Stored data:
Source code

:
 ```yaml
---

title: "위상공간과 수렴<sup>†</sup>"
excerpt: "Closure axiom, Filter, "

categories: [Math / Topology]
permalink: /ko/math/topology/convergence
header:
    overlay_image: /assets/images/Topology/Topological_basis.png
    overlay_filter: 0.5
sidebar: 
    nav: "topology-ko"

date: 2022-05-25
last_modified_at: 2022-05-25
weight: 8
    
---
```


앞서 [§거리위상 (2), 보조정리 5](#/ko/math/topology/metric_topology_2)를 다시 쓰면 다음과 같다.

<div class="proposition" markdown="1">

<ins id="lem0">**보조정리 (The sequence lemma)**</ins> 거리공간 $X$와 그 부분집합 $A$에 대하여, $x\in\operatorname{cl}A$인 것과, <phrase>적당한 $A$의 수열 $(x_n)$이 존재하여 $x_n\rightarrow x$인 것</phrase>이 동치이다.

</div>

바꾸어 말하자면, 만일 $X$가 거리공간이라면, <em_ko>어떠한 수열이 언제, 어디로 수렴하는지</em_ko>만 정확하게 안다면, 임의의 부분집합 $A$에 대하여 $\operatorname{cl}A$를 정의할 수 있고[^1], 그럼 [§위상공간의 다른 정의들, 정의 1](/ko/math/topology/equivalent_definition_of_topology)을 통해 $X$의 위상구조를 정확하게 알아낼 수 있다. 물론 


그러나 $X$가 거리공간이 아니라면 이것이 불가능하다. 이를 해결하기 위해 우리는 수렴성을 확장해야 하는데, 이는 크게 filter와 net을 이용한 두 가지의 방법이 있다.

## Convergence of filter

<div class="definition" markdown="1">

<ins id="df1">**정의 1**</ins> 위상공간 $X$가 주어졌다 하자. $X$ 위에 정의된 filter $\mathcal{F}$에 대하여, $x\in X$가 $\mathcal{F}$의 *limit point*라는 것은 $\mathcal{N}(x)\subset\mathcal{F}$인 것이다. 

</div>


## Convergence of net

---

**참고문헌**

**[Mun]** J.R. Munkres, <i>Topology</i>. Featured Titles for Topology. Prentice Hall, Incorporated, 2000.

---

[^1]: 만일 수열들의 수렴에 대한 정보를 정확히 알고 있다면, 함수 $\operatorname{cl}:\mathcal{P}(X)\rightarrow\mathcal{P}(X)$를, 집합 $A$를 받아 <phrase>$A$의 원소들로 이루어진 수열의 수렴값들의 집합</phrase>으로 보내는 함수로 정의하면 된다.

TASK OBJECTIVE :: Starting from the first line above, copy the data through to the last line exactly.

TASK RESPONSE ::
Source code

:
 ```yaml
---

title: "위상공간과 수렴<sup>†</sup>"
excerpt: "Closure axiom, Filter, "

categories: [Math / Topology]
permalink: /ko/math/topology/convergence
header:
    overlay_image: /assets/images/Topology/Topological_basis.png
    overlay_filter: 0.5
sidebar: 
    nav: "topology-ko"

date: 2022-05-25
last_modified_at: 2022-05-25
weight: 8
    
---
```


앞서 [§거리위상 (2), 보조정리 5](#/ko/math/topology/metric_topology_2)를 다시 쓰면 다음과 같다.

<div class="proposition" markdown="1">

<ins id="lem0">**보조정리 (The sequence lemma)**</ins> 거리공간 $X$와 그 부분집합 $A$에 대하여, $x\in\operatorname{cl}A$인 것과, <phrase>적당한 $A$의 수열 $(x_n)$이 존재하여 $x_n\rightarrow x$인 것</phrase>이 동치이다.

</div>

바꾸어 말하자면, 만일 $X$가 거리공간이라면, <em_ko>어떠한 수열이 언제, 어디로 수렴하는지</em_ko>만 정확하게 안다면, 임의의 부분집합 $A$에 대하여 $\operatorname{cl}A$를 정의할 수 있고[^1], 그럼 [§위상공간의 다른 정의들, 정의 1](/ko/math/topology/equivalent_definition_of_topology)을 통해 $X$의 위상구조를 정확하게 알아낼 수 있다. 물론 


그러나 $X$가 거리공간이 아니라면 이것이 불가능하다. 이를 해결하기 위해 우리는 수렴성을 확장해야 하는데, 이는 크게 filter와 net을 이용한 두 가지의 방법이 있다.

## Convergence of filter

<div class="definition" markdown="1">

<ins id="df1">**정의 1**</ins> 위상공간 $X$가 주어졌다 하자. $X$ 위에 정의된 filter $\mathcal{F}$에 대하여, $x\in X$가 $\mathcal{F}$의 *limit point*라는 것은 $\mathcal{N}(x)\subset\mathcal{F}$인 것이다. 

</div>


## Convergence of net

---

**참고문헌**

**[Mun]** J.R. Munkres, <i>Topology</i>. Featured Titles for Topology. Prentice Hall, Incorporated, 2000.

---

[^1]: 만일 수열들의 수렴에 대한 정보를 정확히 알고 있다면, 함수 $\operatorname{cl}:\mathcal{P}(X)\rightarrow\mathcal{P}(X)$를, 집합 $A$를 받아 <phrase>$A$의 원소들로 이루어진 수열의 수렴값들의 집합</phrase>으로 보내는 함수로 정의하면 된다.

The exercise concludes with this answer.